During the last three decades, a series of empirical, semi-analytical, and analytical methods have been developed for the estimation of optically shallow bathymetry from remote sensing images [34]. Here, we focus on the empirical methodologies which employ linear- or ratio-based statistical relationships between the log-transformed, water-penetrating bands (most frequently at blue and green wavelengths) and acoustic-derived in situ depth data to calculate SDB. Empirical algorithms assume a priori homogeneous water column and bottom composition; this is rarely the case, however, in a typical coastal Aegean benthic site with several seagrasses neighbouring sands and rocks with algal communities within the optical depth limit of the herein used Sentinel-2. Therefore, the non-unique nature of our selected study sites somehow breaches the assumptions of the empirical approaches. Nevertheless, we examine them here due to their historical significance, simple and widespread utilisation, and good accuracy. Among the investigated models in both training and validation in the two depth ranges (0–12 and 0–25 m), the Lyzenga85 model [28] exhibits the highest R2 and smaller RMSE values on average (0.81 and 2.4 m respectively) followed by the Traganos17 model [31] with an R2 of 0.45 and RMSE of 4.03 m. The empirical model of Stumpf03 features the poorest overall performance with an R2 of 0.3 and RMSE of 4.41 m (Table S1 and S2). All models are tuned in the National Samaria Park over primarily sand- and rocky-covered seabed with sparse seagrass patches and validated over the mainly sandy bottom with a few algae in Apokoronas and the dense seagrass beds with few sands and algae in the Thermaikos Gulf (Figure 4). In comparison to unpublished SDB results in the South Cretan training site using the Dierssen03 [33] empirical band ratio of a super-resolved (60 to 10 m) Sentinel-2 coastal aerosol band 1 to green band 3 tuned with the same in situ depth data with the present study (depth range of 0–30 m), the herein Dierssen03 model produces a lower lower R2 (reduced by 0.19), but also 0.72-m smaller RMSE.

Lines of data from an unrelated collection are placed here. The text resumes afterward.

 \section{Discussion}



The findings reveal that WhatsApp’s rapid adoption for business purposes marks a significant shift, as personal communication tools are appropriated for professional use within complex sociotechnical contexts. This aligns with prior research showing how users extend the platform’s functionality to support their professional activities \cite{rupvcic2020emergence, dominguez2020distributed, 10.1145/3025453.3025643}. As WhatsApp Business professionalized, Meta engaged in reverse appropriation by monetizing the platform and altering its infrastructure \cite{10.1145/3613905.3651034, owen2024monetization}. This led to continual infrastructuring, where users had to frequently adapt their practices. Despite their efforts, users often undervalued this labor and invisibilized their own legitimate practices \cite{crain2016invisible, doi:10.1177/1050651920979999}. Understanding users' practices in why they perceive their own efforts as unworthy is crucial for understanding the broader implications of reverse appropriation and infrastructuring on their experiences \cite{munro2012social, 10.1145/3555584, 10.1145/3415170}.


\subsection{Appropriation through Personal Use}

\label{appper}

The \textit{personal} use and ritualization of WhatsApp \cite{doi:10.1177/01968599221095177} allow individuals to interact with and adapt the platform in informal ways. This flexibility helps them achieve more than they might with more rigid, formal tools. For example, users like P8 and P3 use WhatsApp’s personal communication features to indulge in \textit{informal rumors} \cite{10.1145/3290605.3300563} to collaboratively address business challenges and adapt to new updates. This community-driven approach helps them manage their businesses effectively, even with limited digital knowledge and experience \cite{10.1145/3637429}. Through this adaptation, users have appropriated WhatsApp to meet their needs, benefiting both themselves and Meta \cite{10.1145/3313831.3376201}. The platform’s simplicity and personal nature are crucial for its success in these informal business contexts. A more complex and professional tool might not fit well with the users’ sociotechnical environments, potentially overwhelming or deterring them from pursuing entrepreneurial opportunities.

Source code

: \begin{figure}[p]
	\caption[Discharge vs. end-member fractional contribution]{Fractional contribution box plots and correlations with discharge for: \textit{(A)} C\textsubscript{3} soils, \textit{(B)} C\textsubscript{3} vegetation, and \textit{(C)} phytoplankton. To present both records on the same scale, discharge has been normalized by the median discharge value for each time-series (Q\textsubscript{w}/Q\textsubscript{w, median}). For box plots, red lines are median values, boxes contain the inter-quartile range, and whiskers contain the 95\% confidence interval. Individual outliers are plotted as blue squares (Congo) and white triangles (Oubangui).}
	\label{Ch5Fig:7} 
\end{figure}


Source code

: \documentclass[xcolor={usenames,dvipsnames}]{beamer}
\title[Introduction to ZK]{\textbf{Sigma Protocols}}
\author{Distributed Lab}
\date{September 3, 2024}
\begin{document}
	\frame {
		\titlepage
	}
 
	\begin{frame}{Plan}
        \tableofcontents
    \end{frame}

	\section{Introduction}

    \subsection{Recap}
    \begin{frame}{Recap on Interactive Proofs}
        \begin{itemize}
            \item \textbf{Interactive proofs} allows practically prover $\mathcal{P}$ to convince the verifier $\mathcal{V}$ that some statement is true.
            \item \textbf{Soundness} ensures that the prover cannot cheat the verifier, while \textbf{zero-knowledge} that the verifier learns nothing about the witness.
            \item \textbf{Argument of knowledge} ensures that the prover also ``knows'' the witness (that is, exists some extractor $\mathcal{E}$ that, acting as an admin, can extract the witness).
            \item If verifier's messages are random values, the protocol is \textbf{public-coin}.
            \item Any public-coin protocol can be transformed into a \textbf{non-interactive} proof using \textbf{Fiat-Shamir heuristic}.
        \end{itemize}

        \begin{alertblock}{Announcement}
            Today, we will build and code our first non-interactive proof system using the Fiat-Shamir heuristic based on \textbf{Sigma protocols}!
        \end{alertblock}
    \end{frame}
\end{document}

On the other hand, previously published SDB results using Sentinel-2 in the validation site of the Thermaikos [31] with the original Traganos17 algorithm tuned in the same waters at depths between 0 and 20 m explained 1.76 times better the variation, with a 1.19-m smaller RMSE in comparison to the present Traganos17 results. In yet another SDB application in the Thermaikos site [34] with 5-m RapidEye imagery, the use of Dierssen03 empirical ratio exhibited a 0.49 lower R2 with a decreased RMSE of 0.09 m in comparison to the herein validated Dierrsen03 model. In the previous approaches, training and validation data points originated from the same site and thus were characterised by high autocorrelation according to the first law of geography by Tobler which could have caused statistical bias; here, we attempt to lower this bias by employing two independent in situ data sets in two different sites to validate the calibrated empirical models.
4.2. On the Importance of Image Composition, PIF and the Spatial Distribution of Errors
The ability to create remotely sensed image composites by calculating the median of every pixel in the image across a given time range mitigates in an inter-image fashion intra-image issues related to water surface and water quality conditions, and optical properties; issues like waves, sun glint and sky glint, temporal sedimentation due to land-based rainfall runoffs, or resuspension of seabed sediments due to intensive wave activity for long periods tend to degrade the quality of single images and impede SDB applications. The selected time range affects the composite quality—a short time range could possibly cause data gaps while a long one could amplify the artificiality of the resulting pseudo-image. Here, we selected the time period between 1 August and 31 December 2016, which is chronologically closer to the acquisition of field bathymetry data within the Sentinel-2 lifespan and satisfies the criterion of a better-stratified water column for our study region (Aegean Sea) [23]. Future users of the herein proposed workflow are naturally expected to choose the time range based on the acquisition dates of their in situ data, and the optimum surface and water column conditions of their study area. It is worth mentioning that the temporal difference between data acquisition (2012–2015) and image composition (2016) in our study is not expected to obstruct the SDB estimations because all three sites are relatively protected from both weather phenomena and coastal processes, hence featuring a stable seabed. While the present work is within a coastal marine environment with almost no influence from tides, when the used methods and the proposed approaches are adopted at areas with tides that affect the results, a correction of the tide using measurements from tide gauges at fixed stations is a mandatory step in the satellite derived bathymetry process.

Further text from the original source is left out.